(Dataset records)

_ _ _

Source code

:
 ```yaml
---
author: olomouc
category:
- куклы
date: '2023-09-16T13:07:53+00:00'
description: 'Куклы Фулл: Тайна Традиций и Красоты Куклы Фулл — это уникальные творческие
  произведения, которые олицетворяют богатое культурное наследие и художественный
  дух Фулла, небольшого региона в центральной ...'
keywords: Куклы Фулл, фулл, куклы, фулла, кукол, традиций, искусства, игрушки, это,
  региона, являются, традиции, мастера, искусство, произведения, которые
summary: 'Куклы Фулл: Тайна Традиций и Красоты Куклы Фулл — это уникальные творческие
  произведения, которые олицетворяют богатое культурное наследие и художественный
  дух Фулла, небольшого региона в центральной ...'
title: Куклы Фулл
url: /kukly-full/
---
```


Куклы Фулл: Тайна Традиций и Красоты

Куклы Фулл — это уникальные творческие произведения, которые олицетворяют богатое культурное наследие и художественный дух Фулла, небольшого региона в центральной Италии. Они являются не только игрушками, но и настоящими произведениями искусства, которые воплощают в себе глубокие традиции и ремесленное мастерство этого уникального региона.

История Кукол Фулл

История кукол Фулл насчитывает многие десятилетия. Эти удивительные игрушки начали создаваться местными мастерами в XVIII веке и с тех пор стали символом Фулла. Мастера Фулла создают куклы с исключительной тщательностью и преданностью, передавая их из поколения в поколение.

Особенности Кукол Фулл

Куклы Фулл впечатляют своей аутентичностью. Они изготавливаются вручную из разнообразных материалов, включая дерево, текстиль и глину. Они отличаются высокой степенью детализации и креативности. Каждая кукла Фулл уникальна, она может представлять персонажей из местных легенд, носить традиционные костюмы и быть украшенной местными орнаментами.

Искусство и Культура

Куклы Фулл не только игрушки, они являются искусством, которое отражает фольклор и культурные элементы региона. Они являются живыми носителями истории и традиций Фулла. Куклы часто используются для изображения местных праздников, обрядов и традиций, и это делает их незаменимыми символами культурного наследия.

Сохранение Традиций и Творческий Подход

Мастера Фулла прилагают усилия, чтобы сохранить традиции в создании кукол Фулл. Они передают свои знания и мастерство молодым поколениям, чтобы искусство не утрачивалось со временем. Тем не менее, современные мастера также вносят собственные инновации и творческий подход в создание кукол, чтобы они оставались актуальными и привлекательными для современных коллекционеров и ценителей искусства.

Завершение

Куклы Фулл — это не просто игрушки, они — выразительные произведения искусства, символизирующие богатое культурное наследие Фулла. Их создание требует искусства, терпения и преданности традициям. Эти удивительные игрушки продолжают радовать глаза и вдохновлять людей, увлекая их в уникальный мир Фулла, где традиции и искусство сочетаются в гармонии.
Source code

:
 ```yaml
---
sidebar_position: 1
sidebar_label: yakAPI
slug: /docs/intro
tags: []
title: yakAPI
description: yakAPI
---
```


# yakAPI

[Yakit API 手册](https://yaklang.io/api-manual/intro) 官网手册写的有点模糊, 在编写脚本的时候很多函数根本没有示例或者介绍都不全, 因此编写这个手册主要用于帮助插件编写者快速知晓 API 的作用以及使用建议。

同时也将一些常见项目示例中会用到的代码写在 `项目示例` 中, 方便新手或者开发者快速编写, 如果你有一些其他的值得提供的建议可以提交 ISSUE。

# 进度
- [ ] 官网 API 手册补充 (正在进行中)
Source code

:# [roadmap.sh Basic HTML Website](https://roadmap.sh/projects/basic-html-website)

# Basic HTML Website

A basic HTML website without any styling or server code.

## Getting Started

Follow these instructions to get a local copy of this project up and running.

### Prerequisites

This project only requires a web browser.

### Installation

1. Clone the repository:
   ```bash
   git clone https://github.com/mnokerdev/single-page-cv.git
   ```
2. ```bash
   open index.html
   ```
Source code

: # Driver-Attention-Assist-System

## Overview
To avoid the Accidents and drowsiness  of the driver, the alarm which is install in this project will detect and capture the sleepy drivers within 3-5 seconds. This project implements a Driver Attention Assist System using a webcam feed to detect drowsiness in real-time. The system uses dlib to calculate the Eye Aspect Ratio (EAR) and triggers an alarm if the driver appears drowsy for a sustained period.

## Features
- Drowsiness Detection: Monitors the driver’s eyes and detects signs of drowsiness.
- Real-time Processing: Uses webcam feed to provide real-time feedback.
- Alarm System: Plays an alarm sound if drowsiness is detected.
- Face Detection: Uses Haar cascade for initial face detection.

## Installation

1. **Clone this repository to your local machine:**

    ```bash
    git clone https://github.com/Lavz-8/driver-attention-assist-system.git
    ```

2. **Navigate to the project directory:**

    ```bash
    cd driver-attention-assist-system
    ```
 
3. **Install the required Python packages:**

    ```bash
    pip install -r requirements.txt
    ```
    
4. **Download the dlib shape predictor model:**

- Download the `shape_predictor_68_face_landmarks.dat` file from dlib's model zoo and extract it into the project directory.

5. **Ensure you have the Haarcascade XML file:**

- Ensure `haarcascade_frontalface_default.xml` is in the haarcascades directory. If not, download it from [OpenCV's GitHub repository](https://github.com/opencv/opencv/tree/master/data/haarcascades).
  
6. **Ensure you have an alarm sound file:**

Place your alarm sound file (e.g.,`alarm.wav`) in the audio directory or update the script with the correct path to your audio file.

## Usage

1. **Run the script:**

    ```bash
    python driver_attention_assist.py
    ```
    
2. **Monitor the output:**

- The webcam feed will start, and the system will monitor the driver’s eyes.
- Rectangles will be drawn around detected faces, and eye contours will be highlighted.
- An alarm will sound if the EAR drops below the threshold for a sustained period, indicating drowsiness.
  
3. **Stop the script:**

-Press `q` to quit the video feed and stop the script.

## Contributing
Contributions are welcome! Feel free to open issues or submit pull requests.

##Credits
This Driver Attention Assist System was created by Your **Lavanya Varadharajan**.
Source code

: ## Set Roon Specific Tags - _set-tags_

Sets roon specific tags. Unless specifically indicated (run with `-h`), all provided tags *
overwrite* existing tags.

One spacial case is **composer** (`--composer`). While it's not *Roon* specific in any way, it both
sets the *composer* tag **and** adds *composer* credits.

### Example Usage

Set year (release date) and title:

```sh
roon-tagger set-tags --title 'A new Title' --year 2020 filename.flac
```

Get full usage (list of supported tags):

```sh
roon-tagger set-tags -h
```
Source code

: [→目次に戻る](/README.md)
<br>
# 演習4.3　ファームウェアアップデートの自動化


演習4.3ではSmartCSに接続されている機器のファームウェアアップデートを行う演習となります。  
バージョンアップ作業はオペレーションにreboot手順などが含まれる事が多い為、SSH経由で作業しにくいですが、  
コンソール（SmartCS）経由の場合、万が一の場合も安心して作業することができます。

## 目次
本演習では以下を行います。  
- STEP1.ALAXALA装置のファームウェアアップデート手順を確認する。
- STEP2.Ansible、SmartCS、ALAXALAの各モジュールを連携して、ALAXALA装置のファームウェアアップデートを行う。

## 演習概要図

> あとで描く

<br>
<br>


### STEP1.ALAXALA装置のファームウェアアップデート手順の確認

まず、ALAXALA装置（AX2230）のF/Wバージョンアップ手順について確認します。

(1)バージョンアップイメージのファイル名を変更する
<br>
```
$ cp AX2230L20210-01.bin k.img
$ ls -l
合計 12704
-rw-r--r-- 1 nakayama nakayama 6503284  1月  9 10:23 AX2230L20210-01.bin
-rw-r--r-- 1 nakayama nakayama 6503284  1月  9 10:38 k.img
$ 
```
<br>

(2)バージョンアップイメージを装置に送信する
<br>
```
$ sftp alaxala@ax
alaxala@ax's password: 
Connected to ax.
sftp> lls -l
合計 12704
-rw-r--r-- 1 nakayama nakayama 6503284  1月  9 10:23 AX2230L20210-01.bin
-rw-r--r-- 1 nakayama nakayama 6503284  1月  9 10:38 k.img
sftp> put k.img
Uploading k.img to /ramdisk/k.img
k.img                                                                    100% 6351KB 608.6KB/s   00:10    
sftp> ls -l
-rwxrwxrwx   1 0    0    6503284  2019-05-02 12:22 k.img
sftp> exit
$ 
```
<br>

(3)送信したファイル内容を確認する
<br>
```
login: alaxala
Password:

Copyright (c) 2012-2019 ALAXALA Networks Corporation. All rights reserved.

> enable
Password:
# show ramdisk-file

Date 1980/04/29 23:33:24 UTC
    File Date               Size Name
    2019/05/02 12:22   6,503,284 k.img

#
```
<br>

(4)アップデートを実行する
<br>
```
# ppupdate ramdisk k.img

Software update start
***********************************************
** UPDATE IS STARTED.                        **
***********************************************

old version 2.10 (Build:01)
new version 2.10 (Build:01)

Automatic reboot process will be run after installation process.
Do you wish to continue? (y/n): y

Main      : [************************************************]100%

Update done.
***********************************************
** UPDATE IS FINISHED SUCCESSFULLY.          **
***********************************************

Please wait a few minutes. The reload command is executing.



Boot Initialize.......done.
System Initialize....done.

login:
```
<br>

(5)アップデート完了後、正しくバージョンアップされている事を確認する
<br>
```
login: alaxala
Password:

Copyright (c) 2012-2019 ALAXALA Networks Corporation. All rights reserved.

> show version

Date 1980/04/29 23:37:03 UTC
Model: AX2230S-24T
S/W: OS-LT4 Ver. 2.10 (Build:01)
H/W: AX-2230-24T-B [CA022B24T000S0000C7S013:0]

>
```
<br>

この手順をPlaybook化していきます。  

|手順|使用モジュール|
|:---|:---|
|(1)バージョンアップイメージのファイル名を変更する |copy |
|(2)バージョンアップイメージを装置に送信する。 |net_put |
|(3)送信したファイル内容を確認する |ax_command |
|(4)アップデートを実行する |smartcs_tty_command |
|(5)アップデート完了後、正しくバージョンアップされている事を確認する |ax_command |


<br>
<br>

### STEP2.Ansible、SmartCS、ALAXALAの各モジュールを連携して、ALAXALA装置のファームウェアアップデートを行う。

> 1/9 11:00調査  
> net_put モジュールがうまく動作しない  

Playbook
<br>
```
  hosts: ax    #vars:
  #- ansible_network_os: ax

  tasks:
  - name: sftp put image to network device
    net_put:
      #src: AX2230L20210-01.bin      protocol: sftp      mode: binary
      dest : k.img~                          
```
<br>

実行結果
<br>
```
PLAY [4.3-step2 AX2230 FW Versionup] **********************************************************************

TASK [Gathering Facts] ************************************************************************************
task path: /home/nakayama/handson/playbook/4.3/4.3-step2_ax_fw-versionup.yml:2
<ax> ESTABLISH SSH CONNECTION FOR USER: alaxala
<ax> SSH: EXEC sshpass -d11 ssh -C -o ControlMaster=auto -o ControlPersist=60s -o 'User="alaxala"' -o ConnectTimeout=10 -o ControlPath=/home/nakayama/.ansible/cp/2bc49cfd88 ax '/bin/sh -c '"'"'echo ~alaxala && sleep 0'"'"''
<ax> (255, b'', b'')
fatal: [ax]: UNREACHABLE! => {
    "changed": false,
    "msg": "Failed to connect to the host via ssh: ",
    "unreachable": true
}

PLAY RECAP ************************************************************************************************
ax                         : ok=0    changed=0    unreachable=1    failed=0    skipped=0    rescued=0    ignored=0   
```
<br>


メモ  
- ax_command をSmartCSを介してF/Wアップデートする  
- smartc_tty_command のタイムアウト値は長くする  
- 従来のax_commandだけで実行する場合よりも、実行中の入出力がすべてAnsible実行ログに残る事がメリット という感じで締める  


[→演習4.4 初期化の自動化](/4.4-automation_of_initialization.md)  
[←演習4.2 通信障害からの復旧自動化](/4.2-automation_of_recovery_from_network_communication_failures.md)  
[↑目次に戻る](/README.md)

_ _ _

**Exercise**
If a line in the records above has the word "sound", copy it.

**Exercise response**
- Alarm System: Plays an alarm sound if drowsiness is detected.
6. **Ensure you have an alarm sound file:**
Place your alarm sound file (e.g.,`alarm.wav`) in the audio directory or update the script with the correct path to your audio file.
- An alarm will sound if the EAR drops below the threshold for a sustained period, indicating drowsiness.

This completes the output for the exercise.